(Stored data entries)

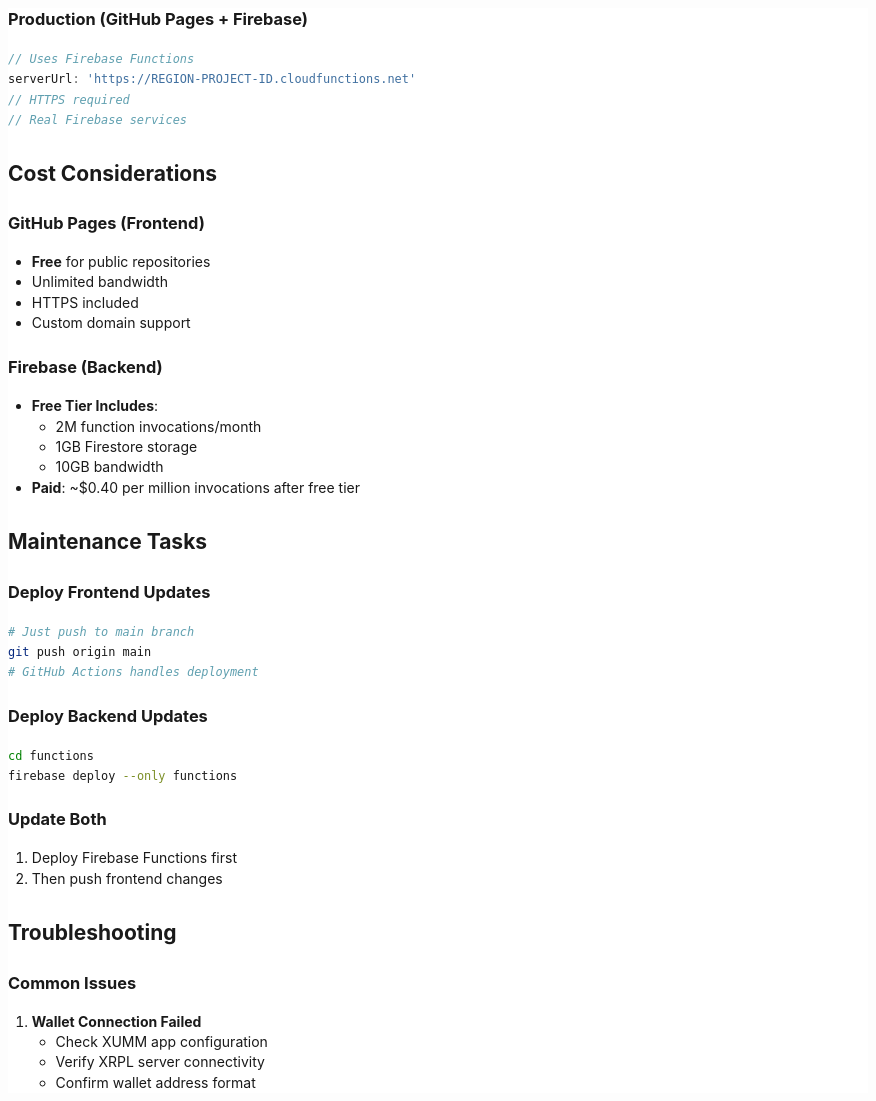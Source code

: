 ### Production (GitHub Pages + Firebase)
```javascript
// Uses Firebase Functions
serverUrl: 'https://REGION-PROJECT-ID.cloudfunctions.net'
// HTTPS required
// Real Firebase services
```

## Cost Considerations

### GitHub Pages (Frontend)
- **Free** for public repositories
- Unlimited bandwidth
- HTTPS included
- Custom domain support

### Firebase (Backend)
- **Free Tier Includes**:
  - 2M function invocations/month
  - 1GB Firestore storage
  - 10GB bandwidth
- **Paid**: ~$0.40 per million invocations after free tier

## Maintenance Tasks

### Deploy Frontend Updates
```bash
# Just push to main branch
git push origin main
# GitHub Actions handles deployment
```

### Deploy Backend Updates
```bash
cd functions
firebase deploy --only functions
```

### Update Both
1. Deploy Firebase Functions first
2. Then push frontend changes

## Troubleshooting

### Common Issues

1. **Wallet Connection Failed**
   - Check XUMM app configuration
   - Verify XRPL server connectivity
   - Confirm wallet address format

...

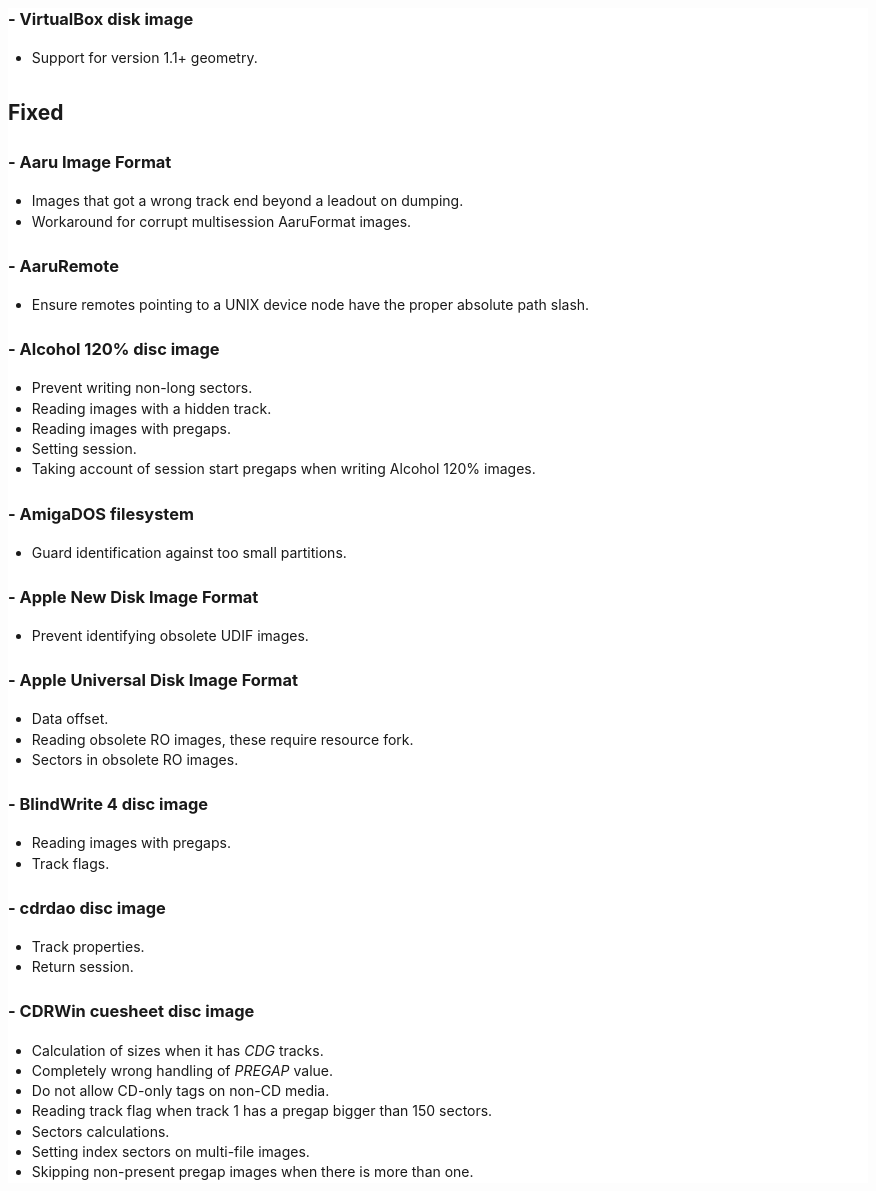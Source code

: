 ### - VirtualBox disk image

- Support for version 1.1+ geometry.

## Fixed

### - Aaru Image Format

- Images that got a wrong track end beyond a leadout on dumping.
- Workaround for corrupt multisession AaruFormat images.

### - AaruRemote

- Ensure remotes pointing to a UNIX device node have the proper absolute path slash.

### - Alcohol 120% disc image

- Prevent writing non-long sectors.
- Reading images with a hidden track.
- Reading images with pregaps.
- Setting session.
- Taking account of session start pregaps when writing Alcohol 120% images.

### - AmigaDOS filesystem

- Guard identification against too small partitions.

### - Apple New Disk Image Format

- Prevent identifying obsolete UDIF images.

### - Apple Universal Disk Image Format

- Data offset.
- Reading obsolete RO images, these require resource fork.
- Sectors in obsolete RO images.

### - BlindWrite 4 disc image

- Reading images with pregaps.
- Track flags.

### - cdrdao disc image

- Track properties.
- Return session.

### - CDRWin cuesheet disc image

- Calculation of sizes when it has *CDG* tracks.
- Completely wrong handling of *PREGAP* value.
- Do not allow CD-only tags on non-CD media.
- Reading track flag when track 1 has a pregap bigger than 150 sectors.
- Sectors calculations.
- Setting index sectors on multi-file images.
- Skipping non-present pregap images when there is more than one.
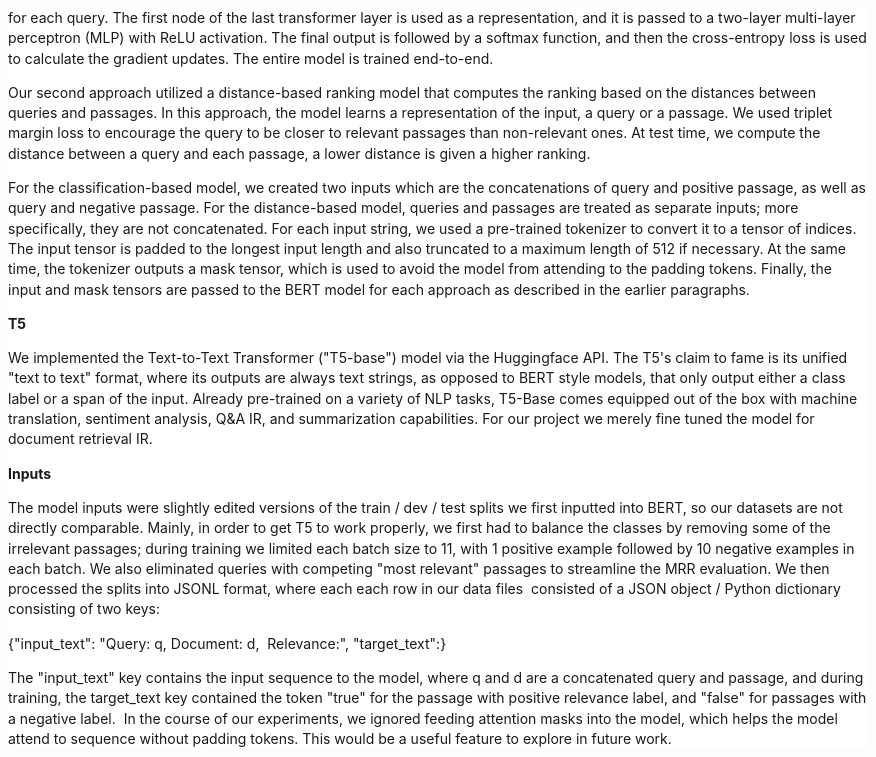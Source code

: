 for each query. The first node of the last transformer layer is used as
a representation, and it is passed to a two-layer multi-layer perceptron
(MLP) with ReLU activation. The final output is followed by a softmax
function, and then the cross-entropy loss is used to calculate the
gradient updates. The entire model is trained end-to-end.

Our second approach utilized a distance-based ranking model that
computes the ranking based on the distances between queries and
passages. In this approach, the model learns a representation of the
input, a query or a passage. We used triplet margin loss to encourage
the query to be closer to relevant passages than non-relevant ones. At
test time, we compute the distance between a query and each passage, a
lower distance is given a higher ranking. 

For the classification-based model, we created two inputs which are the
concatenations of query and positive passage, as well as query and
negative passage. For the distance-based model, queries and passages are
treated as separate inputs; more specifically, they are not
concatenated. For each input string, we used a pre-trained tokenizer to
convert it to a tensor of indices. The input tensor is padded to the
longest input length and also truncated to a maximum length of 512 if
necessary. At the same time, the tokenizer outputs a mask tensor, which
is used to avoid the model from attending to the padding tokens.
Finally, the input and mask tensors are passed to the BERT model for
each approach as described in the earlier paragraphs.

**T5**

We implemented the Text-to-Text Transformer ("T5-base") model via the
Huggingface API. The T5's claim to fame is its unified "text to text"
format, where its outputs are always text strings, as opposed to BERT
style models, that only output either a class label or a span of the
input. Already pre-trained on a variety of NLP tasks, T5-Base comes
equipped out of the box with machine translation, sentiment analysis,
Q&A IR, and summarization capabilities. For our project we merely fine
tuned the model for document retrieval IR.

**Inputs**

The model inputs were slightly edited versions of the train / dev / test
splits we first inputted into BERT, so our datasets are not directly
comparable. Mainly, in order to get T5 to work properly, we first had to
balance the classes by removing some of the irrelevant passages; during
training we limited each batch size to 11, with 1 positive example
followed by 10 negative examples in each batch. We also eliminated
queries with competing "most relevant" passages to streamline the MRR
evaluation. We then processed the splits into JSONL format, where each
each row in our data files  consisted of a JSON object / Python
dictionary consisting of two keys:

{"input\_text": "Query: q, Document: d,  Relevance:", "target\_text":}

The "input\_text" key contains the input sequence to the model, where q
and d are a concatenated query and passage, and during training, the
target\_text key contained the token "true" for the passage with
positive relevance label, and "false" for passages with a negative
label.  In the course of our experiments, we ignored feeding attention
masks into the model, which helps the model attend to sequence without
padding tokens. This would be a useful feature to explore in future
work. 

(What is required): If a line in the records above contains the string "Setting", copy that line out.

(Written answer):
- Setting session.
- Setting index sectors on multi-file images.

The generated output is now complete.